YOUR OBJECTIVE => The required result is a copy of each line below in which "private" appears.

MATERIAL FOR THE TASK =>

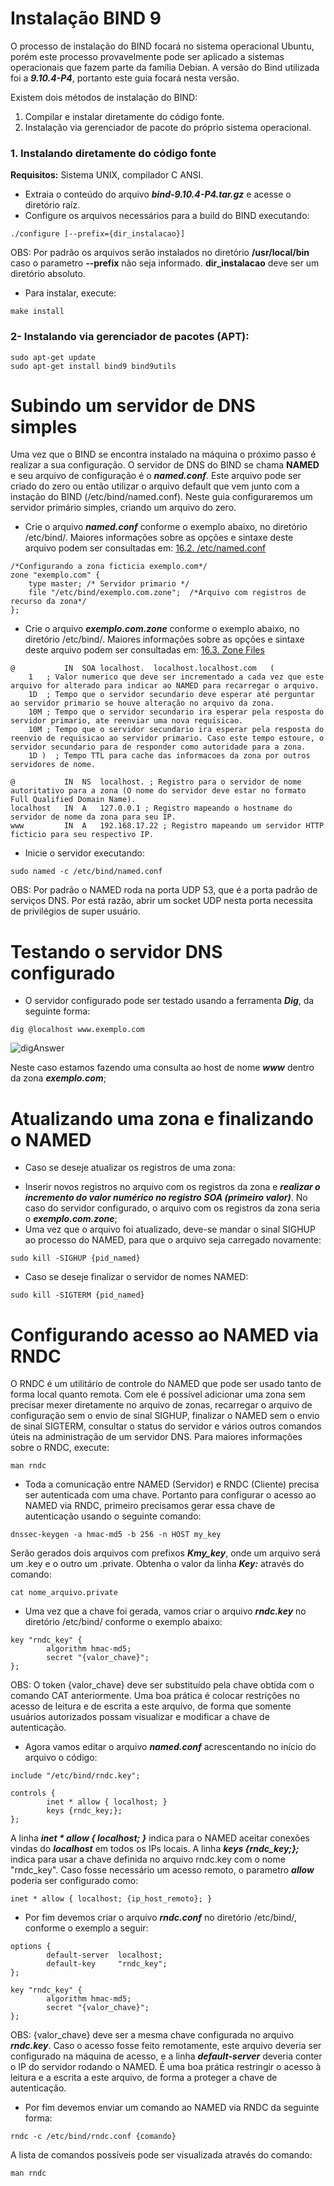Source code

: # Instalação BIND 9

O processo de instalação do BIND focará no sistema operacional Ubuntu, porém este processo provavelmente pode ser aplicado a sistemas operacionais que fazem parte da família Debian. A versão do Bind utilizada foi a *__9.10.4-P4__*, portanto este guia focará nesta versão.

Existem dois métodos de instalação do BIND:

1. Compilar e instalar diretamente do código fonte.
2. Instalação via gerenciador de pacote do próprio sistema operacional.

### 1. Instalando diretamente do código fonte
**Requisitos:** Sistema UNIX, compilador C ANSI.

- Extraia o conteúdo do arquivo *__bind-9.10.4-P4.tar.gz__* e acesse o diretório raíz.
- Configure os arquivos necessários para a build do BIND executando: 
```
./configure [--prefix={dir_instalacao}]
```
OBS: Por padrão os arquivos serão instalados no diretório **/usr/local/bin** caso o parametro **--prefix** não seja informado. **dir_instalacao** deve ser um diretório absoluto.

- Para instalar, execute:
```
make install
```

### 2- Instalando via gerenciador de pacotes (APT):
```
sudo apt-get update
sudo apt-get install bind9 bind9utils
```

# Subindo um servidor de DNS simples

Uma vez que o BIND se encontra instalado na máquina o próximo passo é realizar a sua configuração. O servidor de DNS do BIND se chama **NAMED** e seu arquivo de configuração é o *__named.conf__*. Este arquivo pode ser criado do zero ou então utilizar o arquivo default que vem junto com a instação do BIND (/etc/bind/named.conf). Neste guia configuraremos um servidor primário simples, criando um arquivo do zero.

- Crie o arquivo *__named.conf__* conforme o exemplo abaixo, no diretório  /etc/bind/. Maiores informações sobre as opções e sintaxe deste arquivo podem ser consultadas em: [16.2. /etc/named.conf](https://www.centos.org/docs/5/html/Deployment_Guide-en-US/s1-bind-namedconf.html)

```
/*Configurando a zona ficticia exemplo.com*/
zone "exemplo.com" {
    type master; /* Servidor primario */
    file "/etc/bind/exemplo.com.zone";  /*Arquivo com registros de recurso da zona*/
};
```

- Crie o arquivo *__exemplo.com.zone__* conforme o exemplo abaixo, no diretório /etc/bind/. Maiores informações sobre as opções e sintaxe deste arquivo podem ser consultadas em: [16.3. Zone Files](https://www.centos.org/docs/5/html/Deployment_Guide-en-US/s1-bind-zone.html) 

```
@   		IN  SOA localhost.  localhost.localhost.com   (
    1   ; Valor numerico que deve ser incrementado a cada vez que este arquivo for alterado para indicar ao NAMED para recarregar o arquivo.
    1D  ; Tempo que o servidor secundario deve esperar até perguntar ao servidor primario se houve alteração no arquivo da zona.
    10M ; Tempo que o servidor secundario ira esperar pela resposta do servidor primario, ate reenviar uma nova requisicao.
    10M ; Tempo que o servidor secundario ira esperar pela resposta do reenvio de requisicao ao servidor primario. Caso este tempo estoure, o servidor secundario para de responder como autoridade para a zona.
    1D )  ; Tempo TTL para cache das informacoes da zona por outros servidores de nome.

@   		IN  NS  localhost. ; Registro para o servidor de nome autoritativo para a zona (O nome do servidor deve estar no formato Full Qualified Domain Name).
localhost   IN  A   127.0.0.1 ; Registro mapeando o hostname do servidor de nome da zona para seu IP.
www 		IN  A   192.168.17.22 ; Registro mapeando um servidor HTTP ficticio para seu respectivo IP.
```

- Inicie o servidor executando:
```
sudo named -c /etc/bind/named.conf
```
OBS: Por padrão o NAMED roda na porta UDP 53, que é a porta padrão de serviços DNS. Por está razão, abrir um socket UDP nesta porta necessita de privilégios de super usuário.

# Testando o servidor DNS configurado

* O servidor configurado pode ser testado usando a ferramenta *__Dig__*, da seguinte forma:

```
dig @localhost www.exemplo.com 
```


![digAnswer](https://github.com/filipeborges/bindDnsConfig/blob/master/Assets/testRequestWithDig.png)

Neste caso estamos fazendo uma consulta ao host de nome *__www__* dentro da zona *__exemplo.com__*;

# Atualizando uma zona e finalizando o NAMED

* Caso se deseje atualizar os registros de uma zona:
- Inserir novos registros no arquivo com os registros da zona  e *__realizar o incremento do valor numérico no registro SOA (primeiro valor)__*. No caso do servidor configurado, o arquivo com os registros da zona seria o *__exemplo.com.zone__*;
- Uma vez que o arquivo foi atualizado, deve-se mandar o sinal SIGHUP ao processo do NAMED, para que o arquivo seja carregado novamente:
```
sudo kill -SIGHUP {pid_named}
```

* Caso se deseje finalizar o servidor de nomes NAMED:
```
sudo kill -SIGTERM {pid_named}
```

# Configurando acesso ao NAMED via RNDC

O RNDC é um utilitário de controle do NAMED que pode ser usado tanto de forma local quanto remota. Com ele é possível adicionar uma zona sem precisar mexer diretamente no arquivo de zonas, recarregar o arquivo de configuração sem o envio de sinal SIGHUP, finalizar o NAMED sem o envio de sinal SIGTERM, consultar o status do servidor e vários outros comandos úteis na administração de um servidor DNS. Para maiores informações sobre o RNDC, execute:
```
man rndc
```

* Toda a comunicação entre NAMED (Servidor) e RNDC (Cliente) precisa ser autenticada com uma chave. Portanto para configurar o acesso ao NAMED via RNDC, primeiro precisamos gerar essa chave de autenticação usando o seguinte comando:
```
dnssec-keygen -a hmac-md5 -b 256 -n HOST my_key
```
Serão gerados dois arquivos com prefixos *__Kmy_key__*, onde um arquivo será um .key e o outro um .private. Obtenha o valor da linha *__Key:__* através do comando:
```
cat nome_arquivo.private
```

* Uma vez que a chave foi gerada, vamos criar o arquivo *__rndc.key__* no diretório /etc/bind/ conforme o exemplo abaixo:

```
key "rndc_key" {
        algorithm hmac-md5;
        secret "{valor_chave}";
};
```
OBS: O token {valor_chave} deve ser substituído pela chave obtida com o comando CAT anteriormente. Uma boa prática é colocar restrições no acesso de leitura e de escrita a este arquivo, de forma que somente usuários autorizados possam visualizar e modificar a chave de autenticação.

* Agora vamos editar o arquivo *__named.conf__* acrescentando no início do arquivo o código:
```
include "/etc/bind/rndc.key";

controls {
        inet * allow { localhost; }
        keys {rndc_key;};
};

```
A linha *__inet * allow { localhost; }__* indica para o NAMED aceitar conexões vindas do *__localhost__* em todos os IPs locais. A linha *__keys {rndc_key;};__* indica para usar a chave definida no arquivo rndc.key com o nome "rndc_key". Caso fosse necessário um acesso remoto, o parametro *__allow__* poderia ser configurado como:
```
inet * allow { localhost; {ip_host_remoto}; }
```

* Por fim devemos criar o arquivo *__rndc.conf__* no diretório /etc/bind/, conforme o exemplo a seguir:
```
options {
        default-server  localhost;
        default-key     "rndc_key";
};

key "rndc_key" {
        algorithm hmac-md5;
        secret "{valor_chave}";
};
```
OBS: {valor_chave} deve ser a mesma chave configurada no arquivo *__rndc.key__*. Caso o acesso fosse feito remotamente, este arquivo deveria ser configurado na máquina de acesso, e a linha *__default-server__* deveria conter o IP do servidor rodando o NAMED. É uma boa prática restringir o acesso à leitura e a escrita a este arquivo, de forma a proteger a chave de autenticação.

* Por fim devemos enviar um comando ao NAMED via RNDC da seguinte forma:
```
rndc -c /etc/bind/rndc.conf {comando}
```

A lista de comandos possíveis pode ser visualizada através do comando:
```
man rndc
```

YOUR SOLUTION =>
Serão gerados dois arquivos com prefixos *__Kmy_key__*, onde um arquivo será um .key e o outro um .private. Obtenha o valor da linha *__Key:__* através do comando:
cat nome_arquivo.private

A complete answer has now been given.